Tuesday, 8 March 2011

Study of Open Access Publishing: The SOAP project and results from its survey in eIFL.net partner countries


  Last Jan 13th, 2011 a Symposium was held at the Harnack-House in Berlin, Germany by the European SOAP project to present the final results of the widest survey on Open Access publishing ever carried out to date. Over 40,000 researchers worldwide working in all disciplines were surveyed by SOAP from Mar 2009 to Feb 2011, aiming to study the OA publishing landscape, the beliefs and attitudes of researchers with regard to OA publishing and the drivers and the barriers for the submission of articles to OA journals.

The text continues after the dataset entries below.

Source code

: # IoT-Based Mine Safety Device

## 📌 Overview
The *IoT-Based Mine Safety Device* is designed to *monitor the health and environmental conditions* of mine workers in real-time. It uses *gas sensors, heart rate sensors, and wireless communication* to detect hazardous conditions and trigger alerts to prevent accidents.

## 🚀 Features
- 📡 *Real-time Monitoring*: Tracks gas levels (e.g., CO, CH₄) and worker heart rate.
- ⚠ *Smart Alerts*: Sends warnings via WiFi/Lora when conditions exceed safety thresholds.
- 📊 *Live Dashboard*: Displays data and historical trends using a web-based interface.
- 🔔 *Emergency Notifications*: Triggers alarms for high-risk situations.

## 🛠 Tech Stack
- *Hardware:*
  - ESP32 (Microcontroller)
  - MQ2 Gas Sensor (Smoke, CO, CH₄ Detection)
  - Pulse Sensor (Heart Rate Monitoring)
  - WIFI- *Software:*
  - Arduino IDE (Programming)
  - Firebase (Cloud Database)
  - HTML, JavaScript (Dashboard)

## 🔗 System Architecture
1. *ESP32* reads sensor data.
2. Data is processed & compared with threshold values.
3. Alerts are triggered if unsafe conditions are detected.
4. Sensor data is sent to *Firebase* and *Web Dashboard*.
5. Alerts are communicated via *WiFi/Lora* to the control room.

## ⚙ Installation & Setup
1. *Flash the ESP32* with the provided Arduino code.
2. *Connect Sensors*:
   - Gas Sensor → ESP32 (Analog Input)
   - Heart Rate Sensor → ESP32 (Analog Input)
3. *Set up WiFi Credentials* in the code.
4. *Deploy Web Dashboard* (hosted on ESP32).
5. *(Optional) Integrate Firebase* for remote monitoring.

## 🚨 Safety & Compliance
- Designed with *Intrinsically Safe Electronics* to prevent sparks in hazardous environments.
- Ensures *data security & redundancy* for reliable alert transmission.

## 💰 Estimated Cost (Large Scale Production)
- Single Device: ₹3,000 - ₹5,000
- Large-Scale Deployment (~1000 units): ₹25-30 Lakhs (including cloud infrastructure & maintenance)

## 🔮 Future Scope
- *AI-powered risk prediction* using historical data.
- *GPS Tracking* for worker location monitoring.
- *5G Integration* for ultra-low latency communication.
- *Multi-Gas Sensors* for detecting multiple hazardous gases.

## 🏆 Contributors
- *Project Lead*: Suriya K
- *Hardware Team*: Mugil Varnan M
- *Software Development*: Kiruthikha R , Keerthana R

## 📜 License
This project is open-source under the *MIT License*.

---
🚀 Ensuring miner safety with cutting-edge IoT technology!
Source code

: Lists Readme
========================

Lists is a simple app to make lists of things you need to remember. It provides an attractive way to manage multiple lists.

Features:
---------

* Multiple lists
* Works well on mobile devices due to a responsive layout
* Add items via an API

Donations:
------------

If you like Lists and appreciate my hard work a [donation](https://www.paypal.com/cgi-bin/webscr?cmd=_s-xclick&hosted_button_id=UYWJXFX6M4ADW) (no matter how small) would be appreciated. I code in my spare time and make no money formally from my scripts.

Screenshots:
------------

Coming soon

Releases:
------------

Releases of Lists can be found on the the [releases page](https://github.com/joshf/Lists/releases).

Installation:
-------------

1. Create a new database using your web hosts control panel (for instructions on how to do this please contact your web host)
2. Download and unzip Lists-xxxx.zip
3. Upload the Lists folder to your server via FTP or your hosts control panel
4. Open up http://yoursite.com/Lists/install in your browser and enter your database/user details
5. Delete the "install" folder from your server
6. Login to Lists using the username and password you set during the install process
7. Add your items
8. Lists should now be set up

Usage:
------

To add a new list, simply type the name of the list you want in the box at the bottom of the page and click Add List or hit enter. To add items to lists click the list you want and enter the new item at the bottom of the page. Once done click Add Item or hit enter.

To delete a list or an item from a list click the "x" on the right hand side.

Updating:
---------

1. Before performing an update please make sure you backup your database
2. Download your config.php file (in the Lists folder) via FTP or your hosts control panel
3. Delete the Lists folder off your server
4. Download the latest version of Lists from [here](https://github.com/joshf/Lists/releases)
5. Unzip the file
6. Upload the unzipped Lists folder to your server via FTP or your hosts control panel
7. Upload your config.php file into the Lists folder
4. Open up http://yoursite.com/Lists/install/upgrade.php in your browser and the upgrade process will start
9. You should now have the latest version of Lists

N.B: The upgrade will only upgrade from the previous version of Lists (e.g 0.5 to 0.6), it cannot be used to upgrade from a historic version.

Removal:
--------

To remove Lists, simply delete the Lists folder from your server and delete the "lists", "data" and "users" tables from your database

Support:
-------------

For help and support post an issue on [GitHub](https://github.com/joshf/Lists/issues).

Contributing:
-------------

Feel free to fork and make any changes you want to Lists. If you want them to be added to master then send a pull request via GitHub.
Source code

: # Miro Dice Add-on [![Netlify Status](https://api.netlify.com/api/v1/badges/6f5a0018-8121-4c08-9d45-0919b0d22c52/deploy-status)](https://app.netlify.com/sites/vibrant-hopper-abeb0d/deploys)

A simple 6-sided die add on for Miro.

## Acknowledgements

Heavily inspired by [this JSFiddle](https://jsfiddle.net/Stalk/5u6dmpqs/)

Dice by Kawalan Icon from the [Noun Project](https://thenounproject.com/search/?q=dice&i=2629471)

The main conclusions of the result analysis were:

- The number of OA articles published in “full” or “hybrid” OA journals was around 120,000 in 2009, some 8-10% of the estimated yearly global scientific output,

- OA journals in several disciplines (including Life Sciences, Medicine, and Earth Sciences) are of outstanding quality, and have Impact Factors in the top 1-2% of their disciplines,

- Approximately 90% of the over 40,000 published scholars who answered the survey are convinced that OA journals are or would be beneficial for their field,

- The main barriers encountered by 5,000 scientists who would like to publish in OA journals but did not manage to do so are funding (for 39% of them) and the lack of journals of sufficient quality in their field (for 30%).


The raw survey data were also released by the SOAP project to allow the maximal re-use of the collected information through further analysis by libraries, publishers, institutions and funding agencies. EIFL made the first overview of the SOAP survey results, tailored to the situation in 11 EIFL partner countries: Bulgaria, China, Egypt, Nigeria, Poland, Russia, Serbia, Slovenia, South Africa, Thailand and Ukraine. The resulting report, "Results of the SOAP Survey: A Preliminary Overview of the Situation in EIFL Partner Countries", is available online.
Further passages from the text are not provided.